Clusters¶

The Oden Institute has a number of small clusters that are owned by centers and are used only by those affiliated with the respective center.

CSEM Peano¶

Warning

Peano will be going offline on June 30th. It has outlived its usefullness

Peano is a 40 node compute cluster made up of stampede1 nodes acquired from TACC. Each node contains 2 x 8 core E5-2680 (Sandy Bridge) processors with 32GB RAM, a single 250GB drive, and Infiniband FDR interconnect (Mellanox ConnectX-3).

The login node is a Dell PE R515 with 2 x hex core Opteron processors, 32GB RAM, dual gigE nics, Inifiniband FDR (Mellanox ConnectX-3 Pro), with an attached MD1000 storage array. Storage for home directories is 3.6TB in a RAID 5 configuration. An additional scratch area, ‘/scratch/’, is available and is RAID 5 group with 16TB of available storage.

The array was configured using OpenHPC (http://openhpc.community/). The queuing engine is Slurm (https://slurm.schedmd.com/) and provisioning is handled by Warewulf (http://warewulf.lbl.gov). A brief howto is provided below and is also contained in the MOTD when logging in:

To run an interactive shell, try:
         srun -p normal -t 0:30:00 -n 32 --pty /bin/bash -l

For an example slurm job script for MPI, see:
         /opt/ohpc/pub/examples/slurm/job.mpi

Further information:

This cluster is only available to students in the CSEM program.
SSH access is only from campus or UT’s VPN.
Home directories are not mounted.

Also note, OpenHPC makes available a pre-packaged builds for a variety of MPI families such as OpenMPI, MPICH, and MVAPICH. Only the GNU family of pre-packaged builds have been installed. Available Intel built MPI families in the module system have not been tested, use at your risk.
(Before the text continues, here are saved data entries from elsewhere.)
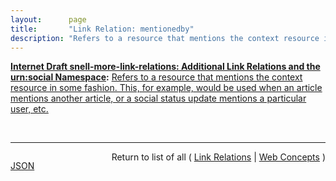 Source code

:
 ```yaml
---
layout:      page
title:       "Link Relation: mentionedby"
description: "Refers to a resource that mentions the context resource in some fashion. This, for example, would be used when an article mentions another article, or a social status update mentions a particular user, etc."
---
```


**[Internet Draft snell-more-link-relations: Additional Link Relations and the urn:social Namespace](/specs/IETF/I-D/snell-more-link-relations "This specification defines a number of additional Link Relation Types that can used for a variety of purposes."):** [Refers to a resource that mentions the context resource in some fashion. This, for example, would be used when an article mentions another article, or a social status update mentions a particular user, etc.](http://tools.ietf.org/html/draft-snell-more-link-relations#section-3 "Read documentation for Link Relation &#34;mentionedby&#34;")

<br/>
<hr/>

<p style="float : left"><a href="mentionedby.json" title="JSON representing this particular Web Concept">JSON</a></p>
<p style="text-align: right">Return to list of all ( <a href="../link-relations">Link Relations</a> | <a href="../">Web Concepts</a> )</p>
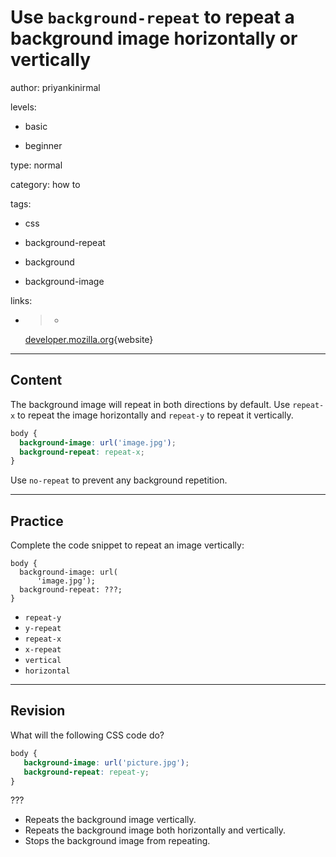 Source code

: # Use `background-repeat` to repeat a background image horizontally or vertically
author: priyankinirmal

levels:

  - basic

  - beginner

type: normal

category: how to

tags:

  - css

  - background-repeat

  - background

  - background-image

links:

  - >-
    [developer.mozilla.org](https://developer.mozilla.org/en-US/docs/Web/CSS/background-repeat){website}

---
## Content

The background image will repeat in both directions by default. Use `repeat-x`  to repeat the image horizontally and `repeat-y` to repeat it vertically.

```css
body {
  background-image: url('image.jpg');
  background-repeat: repeat-x;
}
```
Use `no-repeat` to prevent any background repetition.

---
## Practice

Complete the code snippet to repeat an image vertically:

```
body { 
  background-image: url(
      'image.jpg'); 
  background-repeat: ???; 
} 
```
* `repeat-y` 
* `y-repeat` 
* `repeat-x` 
* `x-repeat` 
* `vertical` 
* `horizontal`

---
## Revision

What will the following CSS code do? 
```css
body {
   background-image: url('picture.jpg');
   background-repeat: repeat-y;
}
```
???
* Repeats the background image vertically.
* Repeats the background image both horizontally and vertically.
* Stops the background image from repeating. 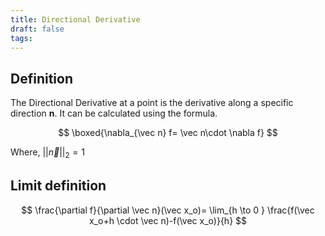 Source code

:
 ```yaml
---
title: Directional Derivative
draft: false
tags:
---
```

  
## Definition
The Directional Derivative at a point is the derivative along a specific direction $\mathbf n$. It can be calculated using the formula. 

$$
\boxed{\nabla_{\vec n} f= \vec n\cdot \nabla f}
$$

Where, $||\vec n||_2 =1$
## Limit definition 

$$
\frac{\partial f}{\partial \vec n}(\vec x_o)= \lim_{h \to 0 } \frac{f(\vec x_o+h \cdot \vec n)-f(\vec x_o)}{h}
$$






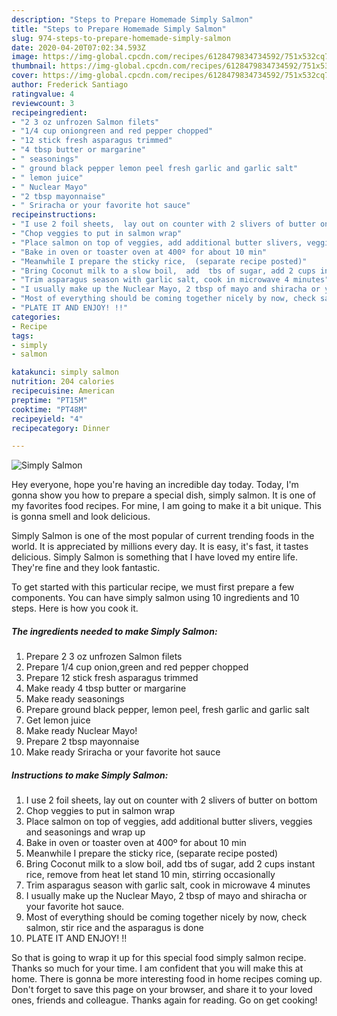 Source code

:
 ```yaml
---
description: "Steps to Prepare Homemade Simply Salmon"
title: "Steps to Prepare Homemade Simply Salmon"
slug: 974-steps-to-prepare-homemade-simply-salmon
date: 2020-04-20T07:02:34.593Z
image: https://img-global.cpcdn.com/recipes/6128479834734592/751x532cq70/simply-salmon-recipe-main-photo.jpg
thumbnail: https://img-global.cpcdn.com/recipes/6128479834734592/751x532cq70/simply-salmon-recipe-main-photo.jpg
cover: https://img-global.cpcdn.com/recipes/6128479834734592/751x532cq70/simply-salmon-recipe-main-photo.jpg
author: Frederick Santiago
ratingvalue: 4
reviewcount: 3
recipeingredient:
- "2 3 oz unfrozen Salmon filets"
- "1/4 cup oniongreen and red pepper chopped"
- "12 stick fresh asparagus trimmed"
- "4 tbsp butter or margarine"
- " seasonings"
- " ground black pepper lemon peel fresh garlic and garlic salt"
- " lemon juice"
- " Nuclear Mayo"
- "2 tbsp mayonnaise"
- " Sriracha or your favorite hot sauce"
recipeinstructions:
- "I use 2 foil sheets,  lay out on counter with 2 slivers of butter on bottom"
- "Chop veggies to put in salmon wrap"
- "Place salmon on top of veggies, add additional butter slivers, veggies and  seasonings and wrap up"
- "Bake in oven or toaster oven at 400º for about 10 min"
- "Meanwhile I prepare the sticky rice,  (separate recipe posted)"
- "Bring Coconut milk to a slow boil,  add  tbs of sugar, add 2 cups instant rice, remove from heat let stand 10 min, stirring occasionally"
- "Trim asparagus season with garlic salt, cook in microwave 4 minutes"
- "I usually make up the Nuclear Mayo, 2 tbsp of mayo and shiracha or your favorite hot sauce."
- "Most of everything should be coming together nicely by now, check salmon, stir rice and the asparagus is done"
- "PLATE IT AND ENJOY! !!"
categories:
- Recipe
tags:
- simply
- salmon

katakunci: simply salmon 
nutrition: 204 calories
recipecuisine: American
preptime: "PT15M"
cooktime: "PT48M"
recipeyield: "4"
recipecategory: Dinner

---
```



![Simply Salmon](https://img-global.cpcdn.com/recipes/6128479834734592/751x532cq70/simply-salmon-recipe-main-photo.jpg)

Hey everyone, hope you're having an incredible day today. Today, I'm gonna show you how to prepare a special dish, simply salmon. It is one of my favorites food recipes. For mine, I am going to make it a bit unique. This is gonna smell and look delicious.

Simply Salmon is one of the most popular of current trending foods in the world. It is appreciated by millions every day. It is easy, it's fast, it tastes delicious. Simply Salmon is something that I have loved my entire life. They're fine and they look fantastic.




To get started with this particular recipe, we must first prepare a few components. You can have simply salmon using 10 ingredients and 10 steps. Here is how you cook it.

<!--inarticleads1-->

##### The ingredients needed to make Simply Salmon:

1. Prepare 2 3 oz unfrozen Salmon filets
1. Prepare 1/4 cup onion,green and red pepper chopped
1. Prepare 12 stick fresh asparagus trimmed
1. Make ready 4 tbsp butter or margarine
1. Make ready  seasonings
1. Prepare  ground black pepper, lemon peel, fresh garlic and garlic salt
1. Get  lemon juice
1. Make ready  Nuclear Mayo!
1. Prepare 2 tbsp mayonnaise
1. Make ready  Sriracha or your favorite hot sauce




<!--inarticleads2-->

##### Instructions to make Simply Salmon:

1. I use 2 foil sheets,  lay out on counter with 2 slivers of butter on bottom
1. Chop veggies to put in salmon wrap
1. Place salmon on top of veggies, add additional butter slivers, veggies and  seasonings and wrap up
1. Bake in oven or toaster oven at 400º for about 10 min
1. Meanwhile I prepare the sticky rice,  (separate recipe posted)
1. Bring Coconut milk to a slow boil,  add  tbs of sugar, add 2 cups instant rice, remove from heat let stand 10 min, stirring occasionally
1. Trim asparagus season with garlic salt, cook in microwave 4 minutes
1. I usually make up the Nuclear Mayo, 2 tbsp of mayo and shiracha or your favorite hot sauce.
1. Most of everything should be coming together nicely by now, check salmon, stir rice and the asparagus is done
1. PLATE IT AND ENJOY! !!




So that is going to wrap it up for this special food simply salmon recipe. Thanks so much for your time. I am confident that you will make this at home. There is gonna be more interesting food in home recipes coming up. Don't forget to save this page on your browser, and share it to your loved ones, friends and colleague. Thanks again for reading. Go on get cooking!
To request a user account to access Peano or for any help, please submit a help request to RT.

Note

Home directories and scratch areas on peano are not backed up.

CRIOS sverdrup¶

Note

Sverdrup and its associated storage node (sverdrup-nas) both went under upgrades beginning late March 2024.

System information:

OpenHPC cluster running Rocky Linux 9.3 (https://openhpc.community/)
$HOME is an NFS file system -> /home (2.0 TB)
/scratch is 105TB
/scratch2 is 125TB
/opt/apps/ is an NFS file system -> 100GB
Queuing system is SLURM 22.05. One queue available –> normal (35 Intel Omnipath nodes -> 28 cores/node, 64 GB/node, 980 cores)

Node composition:

Dual-socket 14-core Intel(R) Xeon(R) CPU E5-2695 v3 @ 2.30GHz (Haswell)
64 GB of RAM per node
Omni-Path high performance communications HBA (100Gbs)
10Gbs networking

Wish list¶

Requests by research staff with the CRIOS group.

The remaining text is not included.